● **DATA LISTING**

------

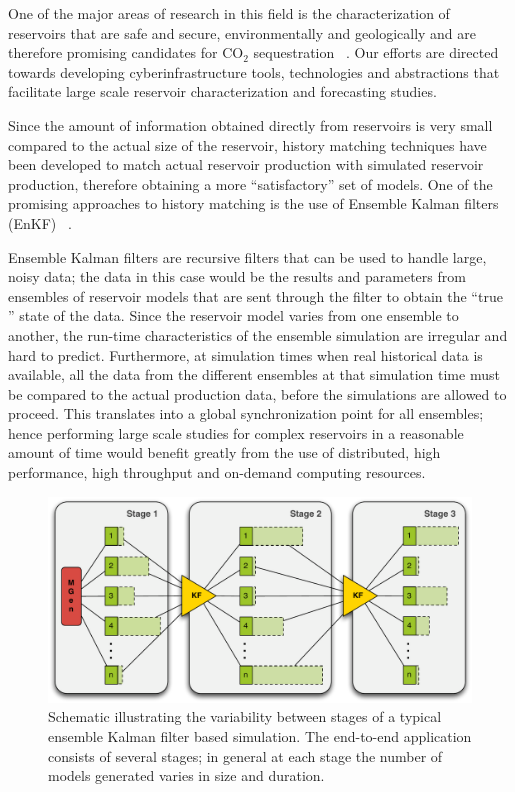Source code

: \documentclass[conference,final]{IEEEtran}
\begin{document}
One of the major areas of research in this field is the characterization of reservoirs 
that are safe and secure, environmentally 
and geologically and are therefore promising candidates for CO$_2$ sequestration 
~\cite{GeoRPT,Luigi}. Our efforts are directed 
towards developing cyberinfrastructure tools, technologies and abstractions that 
facilitate large scale reservoir characterization 
and forecasting studies.

Since the amount of information obtained directly from reservoirs is very small compared 
to the actual size of the reservoir, 
history matching techniques have been developed to match actual reservoir production with 
simulated reservoir production, 
therefore obtaining a more ``satisfactory'' set of models. One of the promising approaches 
to history matching is the use of Ensemble Kalman filters (EnKF) ~\cite{KalmanPaper, 
DO2007, LiEnKF07, DO2006}.

Ensemble Kalman filters are recursive filters that can be used to handle large, noisy 
data; the data in this case would be the results and parameters from ensembles of 
reservoir models that are sent through the filter to obtain the ``true '' state of the 
data. Since the reservoir model varies from one ensemble to another, the run-time 
characteristics of the ensemble simulation are irregular and hard to predict. Furthermore, 
at simulation times when real historical data is available, all the data from the 
different ensembles at that simulation time must be compared to the actual production 
data, before the simulations are allowed to proceed. This translates into a global 
synchronization point for all ensembles; hence performing large scale studies for complex 
reservoirs in a reasonable amount of time would benefit greatly from the use of 
distributed, high performance, high throughput and on-demand computing resources.

\begin{figure}
\begin{center}
\includegraphics*[scale=0.33,angle=0]{figures/3StageKalmanFilter}
\end{center}
\caption{Schematic illustrating the variability between stages of a typical
  ensemble Kalman filter based simulation. The end-to-end
  application consists of several stages; in general at each stage the
  number of models generated varies in size and duration.}
\label{fig:irregular_execution}
\end{figure}
\end{document}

------

● **DIRECTIONS**
Lines holding the word "production" in the entries above are the ones to pull out. Copy them all.

● **SOLUTION FOR THIS PROBLEM**
history matching techniques have been developed to match actual reservoir production with 
simulated reservoir production, 
different ensembles at that simulation time must be compared to the actual production 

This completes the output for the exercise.